* _DATASET RECORDS_
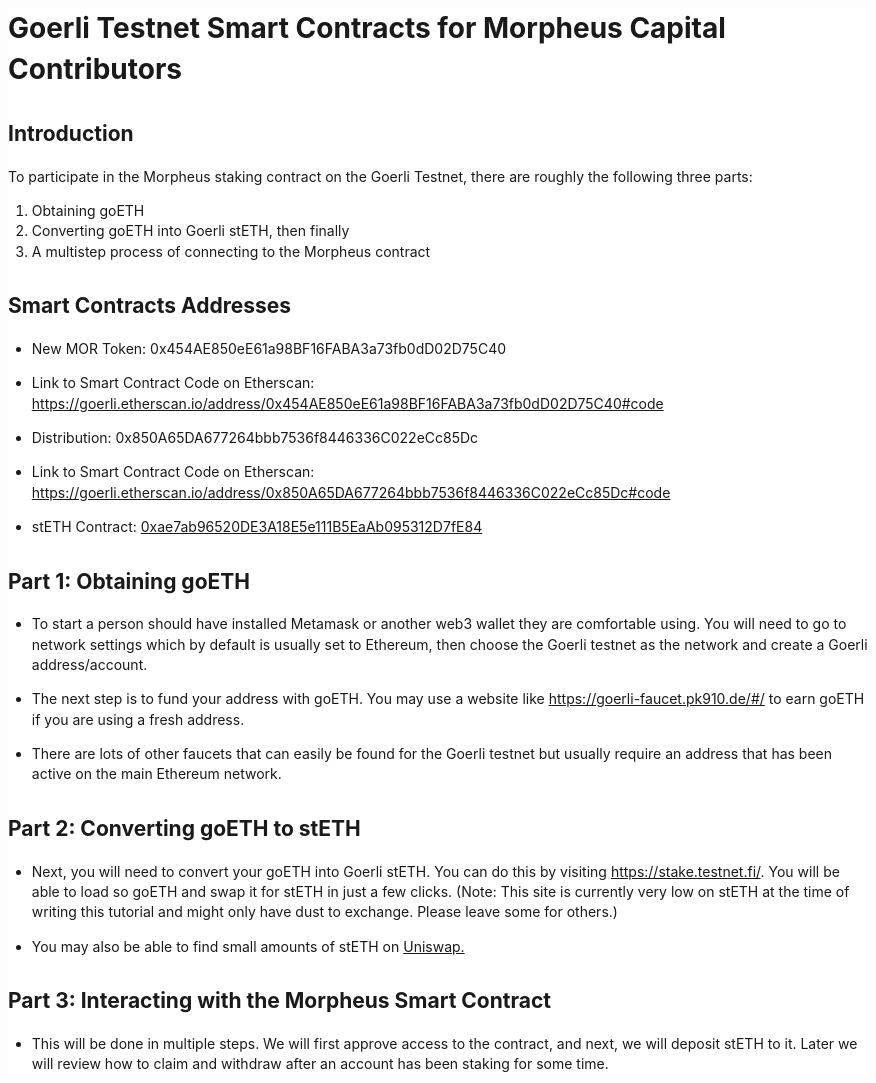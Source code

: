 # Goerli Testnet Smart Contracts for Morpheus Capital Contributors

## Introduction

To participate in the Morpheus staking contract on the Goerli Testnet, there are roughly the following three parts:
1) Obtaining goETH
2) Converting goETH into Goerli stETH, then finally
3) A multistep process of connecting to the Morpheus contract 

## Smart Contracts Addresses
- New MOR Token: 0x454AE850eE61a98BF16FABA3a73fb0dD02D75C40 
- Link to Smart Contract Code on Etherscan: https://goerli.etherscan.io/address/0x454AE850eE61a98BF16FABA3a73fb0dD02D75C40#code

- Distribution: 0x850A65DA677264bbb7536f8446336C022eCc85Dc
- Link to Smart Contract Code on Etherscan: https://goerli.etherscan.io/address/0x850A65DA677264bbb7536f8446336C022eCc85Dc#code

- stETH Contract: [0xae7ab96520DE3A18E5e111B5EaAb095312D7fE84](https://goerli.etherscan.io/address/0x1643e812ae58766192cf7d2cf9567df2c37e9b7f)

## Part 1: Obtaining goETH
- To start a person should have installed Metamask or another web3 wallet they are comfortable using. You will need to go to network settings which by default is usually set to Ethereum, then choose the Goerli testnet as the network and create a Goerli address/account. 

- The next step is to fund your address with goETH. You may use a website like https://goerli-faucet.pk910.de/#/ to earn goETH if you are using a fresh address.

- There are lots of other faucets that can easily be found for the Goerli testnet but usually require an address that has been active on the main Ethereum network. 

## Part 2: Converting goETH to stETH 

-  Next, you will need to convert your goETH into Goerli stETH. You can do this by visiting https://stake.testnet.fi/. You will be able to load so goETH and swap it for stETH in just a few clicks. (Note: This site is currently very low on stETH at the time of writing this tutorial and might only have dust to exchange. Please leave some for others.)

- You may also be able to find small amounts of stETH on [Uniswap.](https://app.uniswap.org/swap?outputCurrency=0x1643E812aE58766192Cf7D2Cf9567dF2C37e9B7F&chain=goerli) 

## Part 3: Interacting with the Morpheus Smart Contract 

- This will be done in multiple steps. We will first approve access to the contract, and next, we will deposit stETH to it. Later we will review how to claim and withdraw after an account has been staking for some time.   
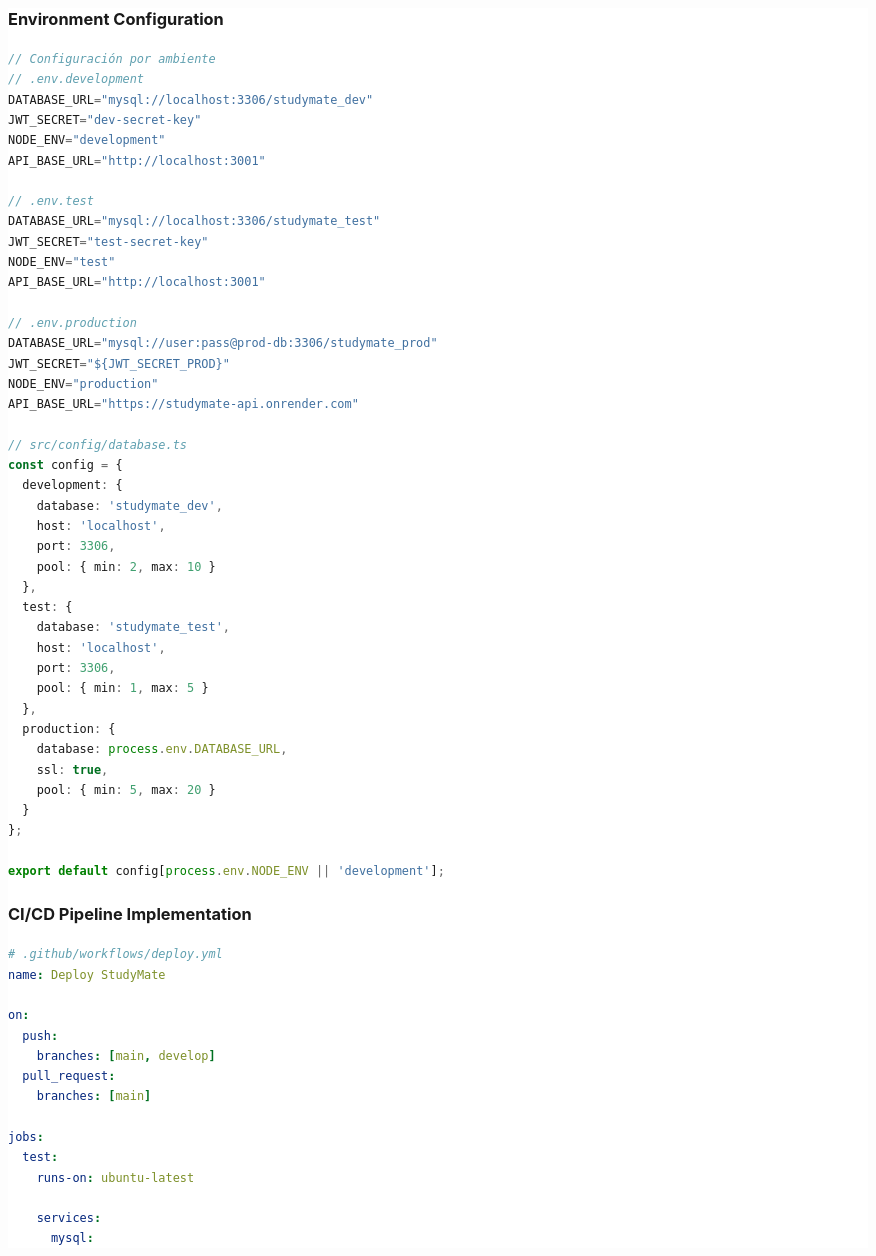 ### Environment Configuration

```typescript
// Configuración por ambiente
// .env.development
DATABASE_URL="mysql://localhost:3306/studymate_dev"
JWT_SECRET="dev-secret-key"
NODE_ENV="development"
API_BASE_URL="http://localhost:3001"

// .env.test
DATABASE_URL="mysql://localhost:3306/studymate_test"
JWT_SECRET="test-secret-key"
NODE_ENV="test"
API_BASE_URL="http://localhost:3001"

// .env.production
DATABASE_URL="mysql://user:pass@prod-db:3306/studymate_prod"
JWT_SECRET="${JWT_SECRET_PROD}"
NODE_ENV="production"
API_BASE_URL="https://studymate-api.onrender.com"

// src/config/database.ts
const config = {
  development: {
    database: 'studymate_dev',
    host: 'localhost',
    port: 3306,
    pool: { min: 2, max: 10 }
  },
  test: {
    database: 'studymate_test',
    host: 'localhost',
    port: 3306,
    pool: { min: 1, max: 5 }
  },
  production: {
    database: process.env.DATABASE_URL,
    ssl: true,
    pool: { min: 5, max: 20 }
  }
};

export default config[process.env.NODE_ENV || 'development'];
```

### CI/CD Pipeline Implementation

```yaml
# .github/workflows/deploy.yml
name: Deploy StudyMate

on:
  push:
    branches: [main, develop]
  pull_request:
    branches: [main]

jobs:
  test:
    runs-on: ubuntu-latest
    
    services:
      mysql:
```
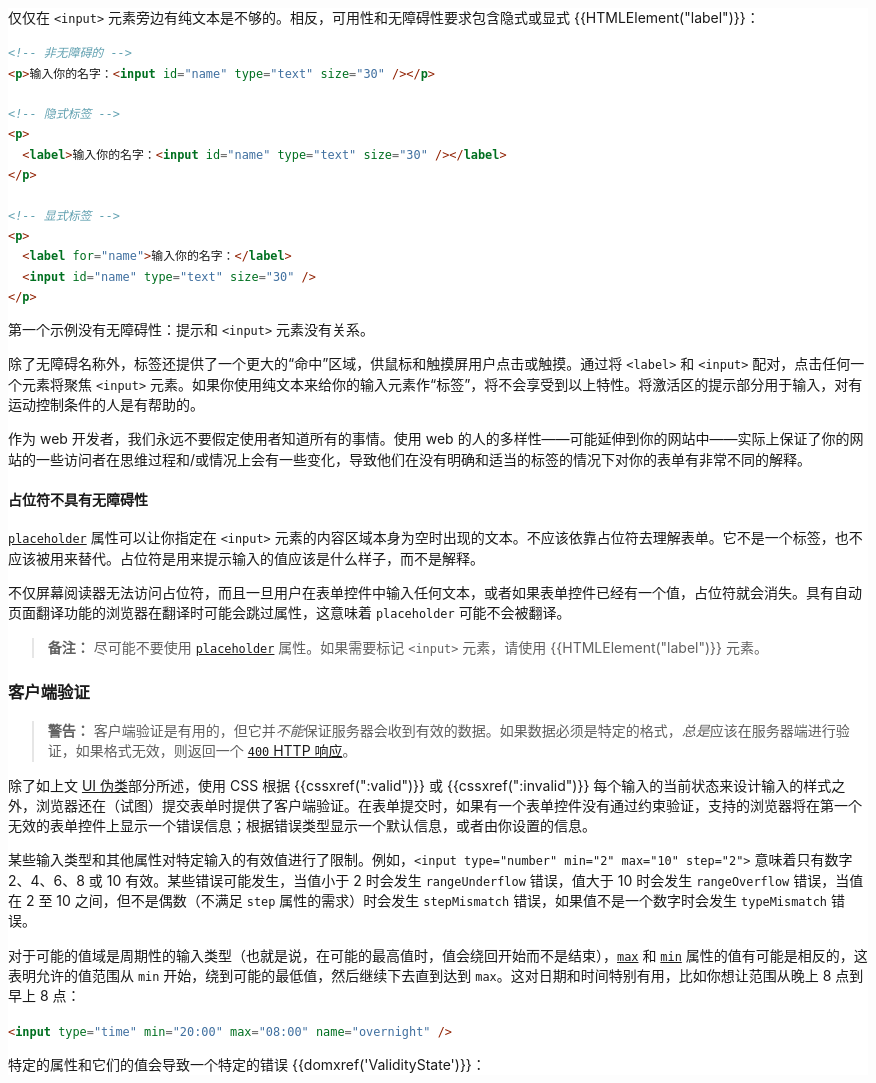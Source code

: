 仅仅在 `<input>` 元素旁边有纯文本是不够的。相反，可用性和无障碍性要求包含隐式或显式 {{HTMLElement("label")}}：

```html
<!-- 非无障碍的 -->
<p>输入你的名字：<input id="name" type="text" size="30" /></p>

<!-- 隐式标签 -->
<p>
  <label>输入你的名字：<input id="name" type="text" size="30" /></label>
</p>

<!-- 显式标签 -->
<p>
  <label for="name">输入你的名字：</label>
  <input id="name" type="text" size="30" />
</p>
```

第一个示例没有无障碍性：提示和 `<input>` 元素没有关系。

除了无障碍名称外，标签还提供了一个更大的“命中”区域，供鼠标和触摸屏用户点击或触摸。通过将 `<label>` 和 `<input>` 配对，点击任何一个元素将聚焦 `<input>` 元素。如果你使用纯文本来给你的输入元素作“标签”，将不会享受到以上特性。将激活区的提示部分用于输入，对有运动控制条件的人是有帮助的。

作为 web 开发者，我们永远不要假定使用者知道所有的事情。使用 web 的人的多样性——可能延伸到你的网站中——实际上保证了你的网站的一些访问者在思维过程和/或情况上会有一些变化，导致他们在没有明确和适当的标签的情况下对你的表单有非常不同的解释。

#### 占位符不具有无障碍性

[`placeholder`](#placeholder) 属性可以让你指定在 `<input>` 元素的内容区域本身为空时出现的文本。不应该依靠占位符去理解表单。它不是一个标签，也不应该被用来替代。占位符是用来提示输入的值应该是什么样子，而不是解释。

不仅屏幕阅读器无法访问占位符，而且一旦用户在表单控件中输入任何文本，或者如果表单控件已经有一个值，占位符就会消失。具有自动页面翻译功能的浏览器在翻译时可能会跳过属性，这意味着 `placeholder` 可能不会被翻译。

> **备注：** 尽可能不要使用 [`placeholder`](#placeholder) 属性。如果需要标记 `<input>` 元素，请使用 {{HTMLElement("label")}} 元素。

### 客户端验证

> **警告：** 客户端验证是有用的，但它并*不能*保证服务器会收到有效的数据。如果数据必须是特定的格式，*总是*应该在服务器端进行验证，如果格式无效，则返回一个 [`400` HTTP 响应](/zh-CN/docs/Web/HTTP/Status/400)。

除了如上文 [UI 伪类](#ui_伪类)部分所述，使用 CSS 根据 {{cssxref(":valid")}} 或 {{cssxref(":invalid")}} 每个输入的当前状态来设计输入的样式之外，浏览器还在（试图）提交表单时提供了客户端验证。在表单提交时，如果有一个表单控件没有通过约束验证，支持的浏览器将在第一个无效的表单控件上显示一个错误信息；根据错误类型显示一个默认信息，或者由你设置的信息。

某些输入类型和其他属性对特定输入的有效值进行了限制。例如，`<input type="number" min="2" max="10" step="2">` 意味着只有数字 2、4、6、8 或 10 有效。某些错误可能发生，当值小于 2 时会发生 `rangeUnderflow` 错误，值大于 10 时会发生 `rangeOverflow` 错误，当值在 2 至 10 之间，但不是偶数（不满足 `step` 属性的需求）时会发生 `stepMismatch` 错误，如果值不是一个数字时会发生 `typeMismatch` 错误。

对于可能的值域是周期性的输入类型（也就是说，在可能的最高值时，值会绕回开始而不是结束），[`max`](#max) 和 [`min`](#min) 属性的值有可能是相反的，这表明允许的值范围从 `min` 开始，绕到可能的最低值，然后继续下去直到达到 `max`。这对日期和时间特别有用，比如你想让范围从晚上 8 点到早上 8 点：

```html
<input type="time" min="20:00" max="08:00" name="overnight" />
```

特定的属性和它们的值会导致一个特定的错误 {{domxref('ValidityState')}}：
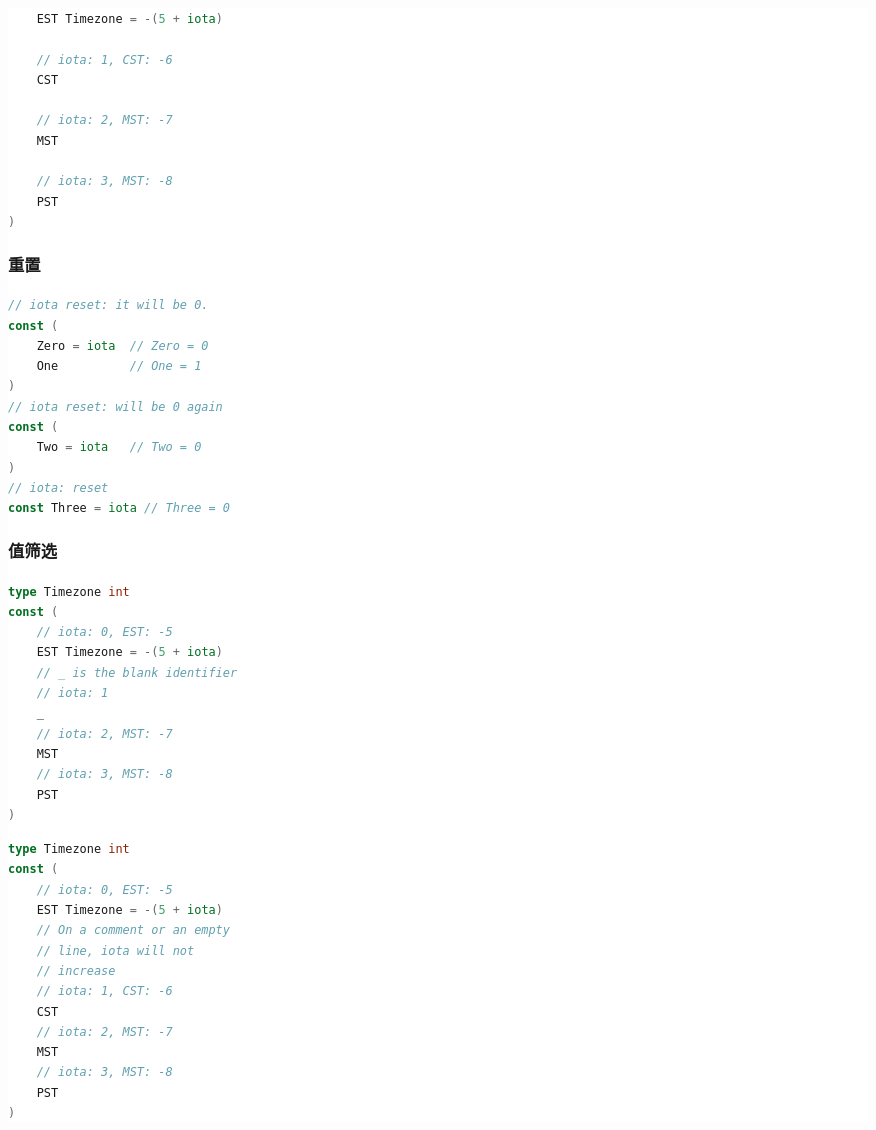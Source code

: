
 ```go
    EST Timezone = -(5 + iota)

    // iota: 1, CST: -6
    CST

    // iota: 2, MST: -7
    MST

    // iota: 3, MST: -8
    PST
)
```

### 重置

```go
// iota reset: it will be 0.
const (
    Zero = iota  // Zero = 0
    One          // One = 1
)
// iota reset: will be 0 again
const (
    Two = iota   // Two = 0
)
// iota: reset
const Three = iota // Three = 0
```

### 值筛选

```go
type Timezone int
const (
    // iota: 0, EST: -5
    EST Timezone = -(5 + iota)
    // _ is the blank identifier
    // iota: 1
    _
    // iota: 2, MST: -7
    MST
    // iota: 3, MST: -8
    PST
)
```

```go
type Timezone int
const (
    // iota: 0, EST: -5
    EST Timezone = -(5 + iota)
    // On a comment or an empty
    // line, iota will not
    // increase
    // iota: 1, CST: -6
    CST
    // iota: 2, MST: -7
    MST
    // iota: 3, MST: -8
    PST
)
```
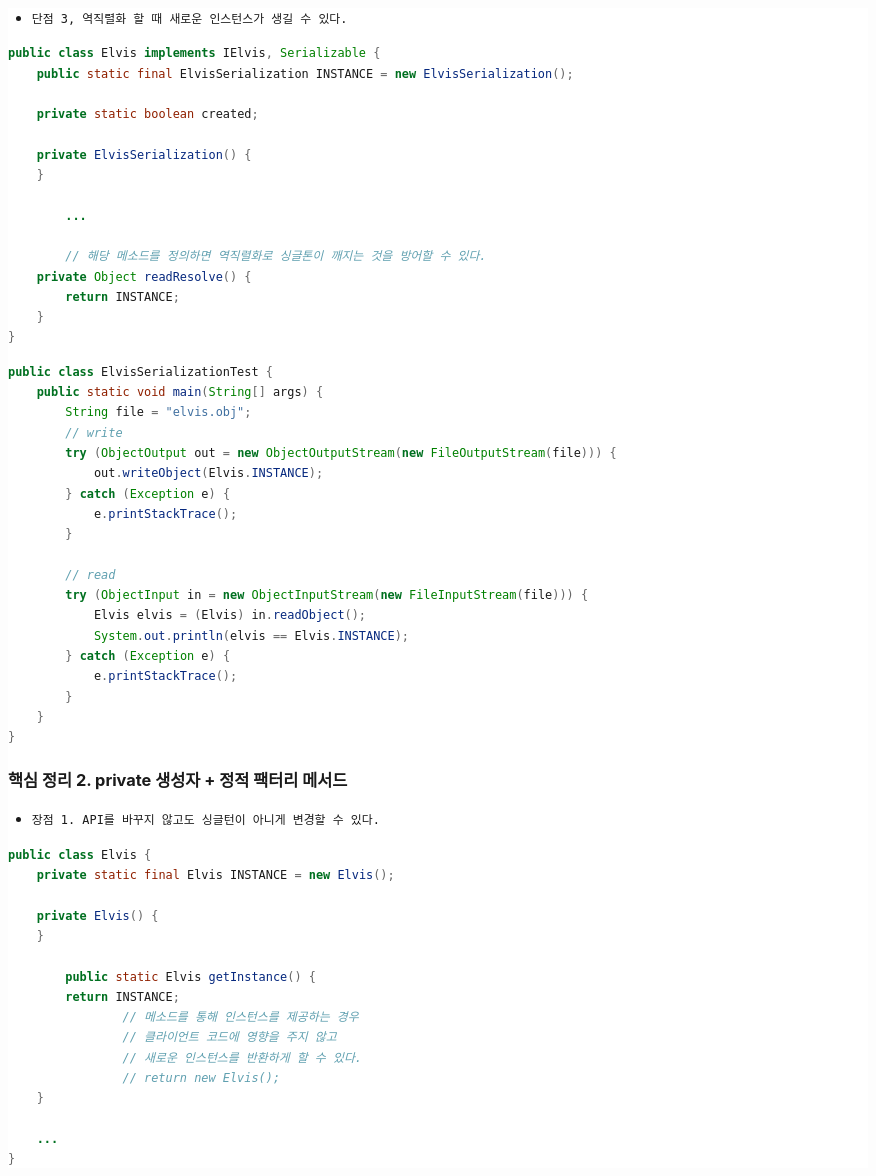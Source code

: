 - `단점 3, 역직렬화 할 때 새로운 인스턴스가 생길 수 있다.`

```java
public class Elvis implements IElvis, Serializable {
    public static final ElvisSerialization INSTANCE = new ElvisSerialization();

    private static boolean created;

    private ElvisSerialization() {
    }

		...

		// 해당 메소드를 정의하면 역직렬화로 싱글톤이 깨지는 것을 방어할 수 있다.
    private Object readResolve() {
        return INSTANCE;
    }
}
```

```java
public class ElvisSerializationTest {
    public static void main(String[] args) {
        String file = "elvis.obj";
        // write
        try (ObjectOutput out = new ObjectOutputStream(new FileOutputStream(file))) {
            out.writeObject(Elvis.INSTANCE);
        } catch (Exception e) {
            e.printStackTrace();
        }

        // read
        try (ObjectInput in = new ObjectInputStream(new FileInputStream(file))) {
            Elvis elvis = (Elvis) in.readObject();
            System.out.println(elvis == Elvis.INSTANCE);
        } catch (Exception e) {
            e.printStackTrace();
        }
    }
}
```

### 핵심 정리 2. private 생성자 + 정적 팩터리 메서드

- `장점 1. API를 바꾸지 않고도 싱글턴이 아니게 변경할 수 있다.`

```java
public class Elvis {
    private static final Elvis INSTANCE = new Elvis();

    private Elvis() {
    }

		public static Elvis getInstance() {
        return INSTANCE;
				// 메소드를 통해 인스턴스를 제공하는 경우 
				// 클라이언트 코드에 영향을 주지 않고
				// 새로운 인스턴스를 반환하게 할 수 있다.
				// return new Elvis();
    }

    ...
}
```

* _WHAT THE TASK REQUIRES_
Check every line of the data, and copy the ones that contain "have".

* _WRITTEN REPLY_
- To start a person should have installed Metamask or another web3 wallet they are comfortable using. You will need to go to network settings which by default is usually set to Ethereum, then choose the Goerli testnet as the network and create a Goerli address/account. 
-  Next, you will need to convert your goETH into Goerli stETH. You can do this by visiting https://stake.testnet.fi/. You will be able to load so goETH and swap it for stETH in just a few clicks. (Note: This site is currently very low on stETH at the time of writing this tutorial and might only have dust to exchange. Please leave some for others.)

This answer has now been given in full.